Supreme Court hears immigrant's ID theft case
By Mark Sherman
The Associated Press, February 22, 2009
Washington, DC (AP) -- Ignacio Carlos Flores-Figueroa, an undocumented worker from Mexico, made a curious and undeniably bad decision. After working under an assumed name for six years, he decided to use his real name and exchanged one set of phony identification numbers for another.
The change made his employer suspicious and the authorities were called in. The old numbers were made up, but the new ones he bought happened to belong to real people. Federal prosecutors said that was enough to label Flores-Figueroa an identity thief.
The Supreme Court will hear arguments Wednesday on prosecutors' aggressive use of a new law that was intended to strengthen efforts to combat identity theft. In at least hundreds of cases last year, workers accused of immigration violations found themselves facing the more serious identity theft charge as well, without any indication they knew their counterfeit Social Security and other identification numbers belonged to actual people and were not made up.
The government has used the charge, which carries a mandatory two-year minimum prison term, to persuade people to plead guilty to the lesser immigration charges and accept prompt deportation. Many of those undocumented workers had been arrested in immigration raids.

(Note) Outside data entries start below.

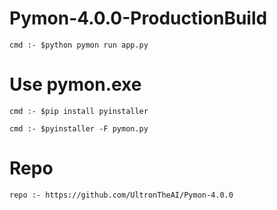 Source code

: # Pymon-4.0.0-ProductionBuild

    cmd :- $python pymon run app.py
    
# Use pymon.exe

    cmd :- $pip install pyinstaller
    
    cmd :- $pyinstaller -F pymon.py
    
# Repo

    repo :- https://github.com/UltronTheAI/Pymon-4.0.0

The case hinges on how the justices resolve this question: Does it matter whether someone using a phony ID knows that it belongs to someone else?
The government, backed by victims' rights groups, says no. The "havoc wrecked on the victim's life is the same either way," said Stephen Masterson, a Los Angeles-based lawyer, in his brief for the victims' rights groups.
On the other side, Flores-Figueroa and more than 20 immigrants' rights groups, defense lawyers and privacy experts say that the law Congress passed in 2004 was aimed at the identity thief who gains access to people's private information to drain their accounts and run up bills in their name. Surveys estimate that more than 8 million people in the United States are victims of identity theft each year.
Flores-Figueroa acknowledges he used fraudulent documents to get and keep his job at a steel plant in East Moline, Ill. But he "had no intention of stealing anyone's identity," his lawyers said in their brief to the court. He traveled to Chicago and bought numbers from someone who trades in counterfeit IDs.
Had he been caught while using the fictitious name and numbers that went with it, he could not have been charged with the more serious offense.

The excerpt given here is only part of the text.